# Von Mises distribution for Kuiper test

Hello all,
I want to use Kuiper test to see whether my distribution is Von Mises distribution or not. The problem is that I cannot find out how should I defined cdf in the kuiper test. The documentation mentions this:

``````astropy.stats.kuiper(data, cdf=<function <lambda>>, args=())
``````

How should I define the function of CDF for Von Mises distribution?
I have already found a scipy command that can estimate the cdf of Von Mises distribution.

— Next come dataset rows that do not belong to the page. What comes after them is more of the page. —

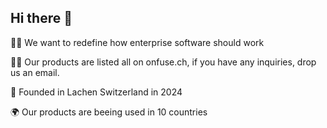 ## Hi there 👋
🙋‍♀️ We want to redefine how enterprise software should work

👩‍💻 Our products are listed all on onfuse.ch, if you have any inquiries, drop us an email.



🎉 Founded in Lachen Switzerland in 2024

🌍 Our products are beeing used in 10 countries
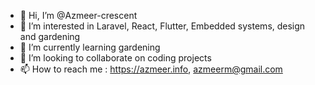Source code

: - 👋 Hi, I’m @Azmeer-crescent
- 👀 I’m interested in Laravel, React, Flutter, Embedded systems, design and gardening
- 🌱 I’m currently learning gardening
- 💞️ I’m looking to collaborate on coding projects
- 📫 How to reach me : https://azmeer.info, azmeerm@gmail.com

<!---
Azmeer-crescent/Azmeer-crescent is a ✨ special ✨ repository because its `README.md` (this file) appears on your GitHub profile.
You can click the Preview link to take a look at your changes.
--->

This is discussed here. However, I am not sure how to use it in the Kuiper test.

I use the following command for instance:

``````astropy.stats.kuiper(a,vonmises.cdf(a, 137.2221, loc=-0.7414, scale=1))
``````

However I get the following error:

``````
File "<ipython-input-11-cee05f94c313>", line 1, in <module>
astropy.stats.kuiper(a,vonmises.cdf(a, 137.2221, loc=-0.7414, scale=1))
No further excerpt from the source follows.